Gemini Code Assist Cut Their Dev Time by 37%. (ComplyAdvantage)

ComplyAdvantage sits in an uncomfortable position in the financial crime space. Its platform has to process sanctions updates within minutes of publication, scan global news feeds continuously, and surface risks that compliance teams at banks would otherwise miss entirely. The product is genuinely impressive. The engineering challenge of keeping it that way is less glamorous: a codebase that grew fast, original developers who moved on, and documentation that never kept pace with the code itself.

By the time ComplyAdvantage was ready to ship a major new product offering, that technical debt had become a real drag. New engineers and contractors couldn’t navigate the codebase without pulling senior developers away from building. Senior developers spent chunks of their time explaining code instead of writing it. On a fixed delivery deadline, that’s a compounding problem with a predictable outcome.

Running Their Gemini Code Assist Pilot

What makes the ComplyAdvantage rollout compelling is how carefully they measured the impact. Rather than rolling out Gemini Code Assist to everyone and asking people how they felt about it afterward, they ran a structured pilot with 20 senior developers across three global development centers. Jellyfish tracked development lifecycle metrics directly from Jira and GitLab throughout the pilot, giving them an objective comparison between Code Assist users and everyone else. That methodology matters. A lot of developer productivity claims are based on surveys. This one is based on commit data.

The pilot group improved median development time by 42%. When the rollout expanded to the full 170-person engineering org, the figure settled at 37% across the board. Commits per developer up 50%. Merge requests per developer doubled. The new offering shipped on the original timeline.

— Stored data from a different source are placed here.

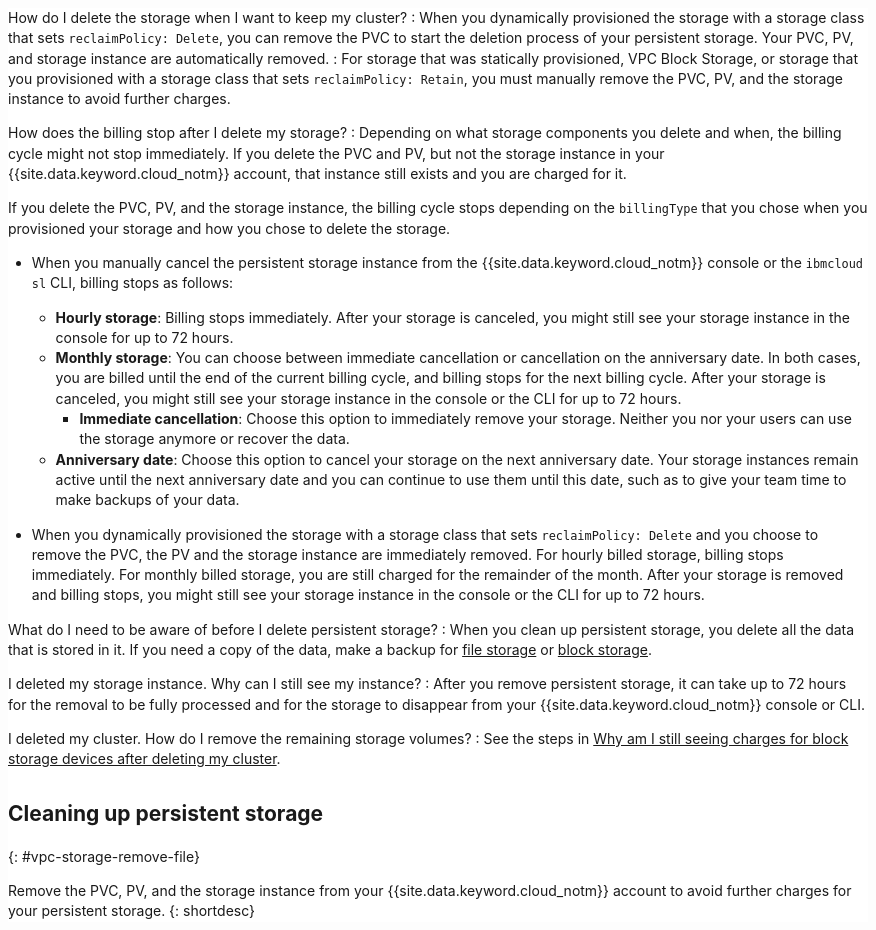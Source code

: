 How do I delete the storage when I want to keep my cluster?
:   When you dynamically provisioned the storage with a storage class that sets `reclaimPolicy: Delete`, you can remove the PVC to start the deletion process of your persistent storage. Your PVC, PV, and storage instance are automatically removed.
:   For storage that was statically provisioned, VPC Block Storage, or storage that you provisioned with a storage class that sets `reclaimPolicy: Retain`, you must manually remove the PVC, PV, and the storage instance to avoid further charges.

How does the billing stop after I delete my storage?
:   Depending on what storage components you delete and when, the billing cycle might not stop immediately. If you delete the PVC and PV, but not the storage instance in your {{site.data.keyword.cloud_notm}} account, that instance still exists and you are charged for it.

If you delete the PVC, PV, and the storage instance, the billing cycle stops depending on the `billingType` that you chose when you provisioned your storage and how you chose to delete the storage.

- When you manually cancel the persistent storage instance from the {{site.data.keyword.cloud_notm}} console or the `ibmcloud sl` CLI, billing stops as follows:
    - **Hourly storage**: Billing stops immediately. After your storage is canceled, you might still see your storage instance in the console for up to 72 hours.
    - **Monthly storage**: You can choose between immediate cancellation or cancellation on the anniversary date. In both cases, you are billed until the end of the current billing cycle, and billing stops for the next billing cycle. After your storage is canceled, you might still see your storage instance in the console or the CLI for up to 72 hours.
        - **Immediate cancellation**: Choose this option to immediately remove your storage. Neither you nor your users can use the storage anymore or recover the data.
    - **Anniversary date**: Choose this option to cancel your storage on the next anniversary date. Your storage instances remain active until the next anniversary date and you can continue to use them until this date, such as to give your team time to make backups of your data.

- When you dynamically provisioned the storage with a storage class that sets `reclaimPolicy: Delete` and you choose to remove the PVC, the PV and the storage instance are immediately removed. For hourly billed storage, billing stops immediately. For monthly billed storage, you are still charged for the remainder of the month. After your storage is removed and billing stops, you might still see your storage instance in the console or the CLI for up to 72 hours.

What do I need to be aware of before I delete persistent storage?
:   When you clean up persistent storage, you delete all the data that is stored in it. If you need a copy of the data, make a backup for [file storage](/docs/containers?topic=containers-file_storage#file_backup_restore) or [block storage](/docs/containers?topic=containers-block_storage#block_backup_restore).

I deleted my storage instance. Why can I still see my instance?
:   After you remove persistent storage, it can take up to 72 hours for the removal to be fully processed and for the storage to disappear from your {{site.data.keyword.cloud_notm}} console or CLI.

I deleted my cluster. How do I remove the remaining storage volumes?
:   See the steps in [Why am I still seeing charges for block storage devices after deleting my cluster](/docs/containers?topic=containers-ts_storage_clean_volume).

## Cleaning up persistent storage
{: #vpc-storage-remove-file}

Remove the PVC, PV, and the storage instance from your {{site.data.keyword.cloud_notm}} account to avoid further charges for your persistent storage.
{: shortdesc}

The documentation problem also got addressed, somewhat incidentally. Developers started using Gemini Code Assist for what the team calls “brownfield code navigation”, asking it to explain existing code, trace how components connect, identify dependencies. The institutional knowledge that had been locked inside the heads of a handful of long-tenured engineers became something any developer could surface on demand. That’s a different kind of value than raw productivity, and arguably a more durable one.

Support, Too

Engineering wasn’t the only function that changed. ComplyAdvantage ran more than 500 support requests through Gemini to automatically triage them into genuine support issues versus bugs requiring engineering attention. Spot-check accuracy came in at 75%. More importantly, root-cause identification for customer-reported bugs went from hours of manual investigation to minutes. Jennifer Bursack, Sr. Director of Technology Operations, described one specific instance where a developer found a bug’s root cause in minutes that would previously have taken hours to track down. Multiply that across hundreds of support cases and you have a meaningful shift in how quickly customers get resolutions.

Why the Infrastructure Choice Matters Here

ComplyAdvantage is a multi-cloud company. They didn’t default to Google Cloud because of inertia. They chose it for this workload specifically because of data sovereignty requirements, security posture, and confidence in the infrastructure. This is a company that processes sensitive financial data for regulated institutions, and the banks and financial services firms they sell to ask hard questions about where data goes and who controls it. Running Gemini Code Assist on Google Cloud gave ComplyAdvantage answers they could actually give to those customers.

That context changes what the 37% productivity number represents. It’s not just a speed improvement. It’s a speed improvement that happened without relaxing any of the security or compliance constraints that make selling to regulated institutions possible in the first place. That combination is harder to achieve than it sounds.

What Comes Next

The Code Assist rollout was phase one. ComplyAdvantage is planning to fine-tune Gemini models for customer-facing features and extend AI-assisted root cause analysis further into the support workflow. The developer productivity story opened the door. The customer experience story is where this goes from internal efficiency gain to product differentiation.

For GCP sellers working the fintech space: ComplyAdvantage sells to the same banks and financial institutions that are evaluating their own AI infrastructure decisions. A fintech that built on Google Cloud, measured the results publicly with real commit data, and attributed a successful product launch to Gemini tooling is a reference that travels well in those conversations. The fact that they’re a multi-cloud shop who still chose Google Cloud for this is the part worth leading with.

For ISVs considering Gemini Code Assist as part of their own stack: the benchmark here is useful precisely because it wasn’t run by Google. ComplyAdvantage designed the measurement methodology, chose Jellyfish as the tracking tool, and published the numbers as part of a public case study. The 37% figure has provenance. The 42% pilot result shows the ceiling when you start with experienced engineers who adopt the tool quickly. And the doubling of merge requests per developer is probably the most interesting number in the set, because it suggests developers aren’t just working faster on the same tasks. They are completing more discrete units of work per cycle, which compounds across a 170-person org in ways that a simple time-savings estimate doesn’t fully capture.